Those Beyond the Wall by Micaiah Johnson

Scales is the best at what she does: She is an enforcer who keeps the peace in Ashtown, a rough, climate-ravaged desert town. But that fragile peace is fractured when a woman is mangled and killed within Ash’s borders, right in front of Scales’s eyes. Even more incomprehensible is that there was seemingly no murderer.

When more mutilated bodies start to turn up, both in Ashtown and in the wealthier, walled-off Wiley City, Scales is tasked with finding the cause—and putting an end to it. She teams up with a frustratingly by-the-books partner and a brusque-but-brilliant scientist in order to uncover the truth, delving into both worlds to track down the invisible killer. But what they find points to something bigger and more corrupt than they could’ve ever foreseen—and it could spell doom for the entire world.

COVER ART: Edwin A. Vasquez (Book Design)
YEAR: 2024
LENGTH: 384 pages
AGE: Adult
GENRE: Dystopian, Literary, Science Fiction

Queer Rep Summary: Lesbian/Sapphic Main Character(s), Bi/Pan Main Character(s), Genderqueer/Nonbinary Secondary Character(s), Trans Secondary Character(s).

*I received a free review copy in exchange for an honest review of this book. 

THOSE BEYOND THE WALL is a stunning follow-up to THE SPACE BETWEEN WORLDS, building on many of the same themes of classism, racism, xenophobia, protection, abuse, and exploitation from a very different angle. It tells the story of an Ashtown runner trying to stop an existential threat from another world without being trampled by the city of Wiley in the process. 

This focuses on Ashtown and its power structures through the perspective of Mr. Scales, a runner who is close friends with Mr. Cheeks and can’t stand former Ruralite, Mr. Cross. Scales is an engaging and somewhat unreliable narrator, using the idea of truth and stories in a metatexual way to complicate her tale, while engaging with the essence of what happened. 

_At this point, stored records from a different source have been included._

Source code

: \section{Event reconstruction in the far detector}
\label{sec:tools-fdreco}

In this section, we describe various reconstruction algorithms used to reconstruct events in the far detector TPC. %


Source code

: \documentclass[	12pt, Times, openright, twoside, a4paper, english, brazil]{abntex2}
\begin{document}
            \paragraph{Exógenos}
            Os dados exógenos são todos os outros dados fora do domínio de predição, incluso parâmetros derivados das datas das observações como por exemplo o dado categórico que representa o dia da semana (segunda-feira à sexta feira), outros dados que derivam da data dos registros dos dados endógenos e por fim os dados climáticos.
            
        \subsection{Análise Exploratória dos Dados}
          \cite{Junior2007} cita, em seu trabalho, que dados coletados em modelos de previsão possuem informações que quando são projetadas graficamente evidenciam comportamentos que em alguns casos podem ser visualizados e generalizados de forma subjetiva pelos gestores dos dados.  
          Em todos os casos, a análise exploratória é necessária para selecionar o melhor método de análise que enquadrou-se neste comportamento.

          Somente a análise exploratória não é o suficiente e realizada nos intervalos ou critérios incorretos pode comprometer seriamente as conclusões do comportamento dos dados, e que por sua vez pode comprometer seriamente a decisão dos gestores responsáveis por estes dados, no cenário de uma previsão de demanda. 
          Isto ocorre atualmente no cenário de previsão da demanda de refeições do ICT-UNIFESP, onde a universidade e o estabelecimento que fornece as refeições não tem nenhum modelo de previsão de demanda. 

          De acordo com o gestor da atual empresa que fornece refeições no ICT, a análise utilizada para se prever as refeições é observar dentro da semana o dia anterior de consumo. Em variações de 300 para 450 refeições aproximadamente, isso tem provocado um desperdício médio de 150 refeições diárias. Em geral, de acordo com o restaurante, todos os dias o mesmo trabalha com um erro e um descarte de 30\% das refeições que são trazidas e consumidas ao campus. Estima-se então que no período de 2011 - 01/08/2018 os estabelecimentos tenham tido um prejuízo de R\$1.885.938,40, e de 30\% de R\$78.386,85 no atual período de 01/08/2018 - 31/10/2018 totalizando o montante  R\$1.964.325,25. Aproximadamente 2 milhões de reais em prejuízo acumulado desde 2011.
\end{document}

The main storyline is new, set up by events in the previous book, but at a distance of years, and with a different main character, which makes a huge difference to the tone and feel of the book. THE SPACE BETWEEN WORLDS established the idea that in order to travel between worlds, you can only go to a place where your doppelgänger is dead. This means that many white, rich (or even just middle-class) people in Wiley were likely to be alive on too many worlds to make good travelers. This meant that poor, brown, Ashtowners who had been exploited for generations were recruited to be travelers. In THOSE BEYOND THE WALL, Scales is differently concerned with power. She's not asking Wiley city for legitimacy or recognition. Her understanding of the give-and-take of power in relationships doesn’t shy away from the pervasive nature of power dynamics, and she's willing to manipulate the flow of that power as much as she's aware of it. Scales is a fascinating and mostly (but not completely) trustworthy narrator. She seems to be telling the story from the perspective of being at its end and relaying what happened, something not uncommon for first person narratives, though the way she omits, elides, or shifts around information means there's room for some future narrator to disagree with her telling.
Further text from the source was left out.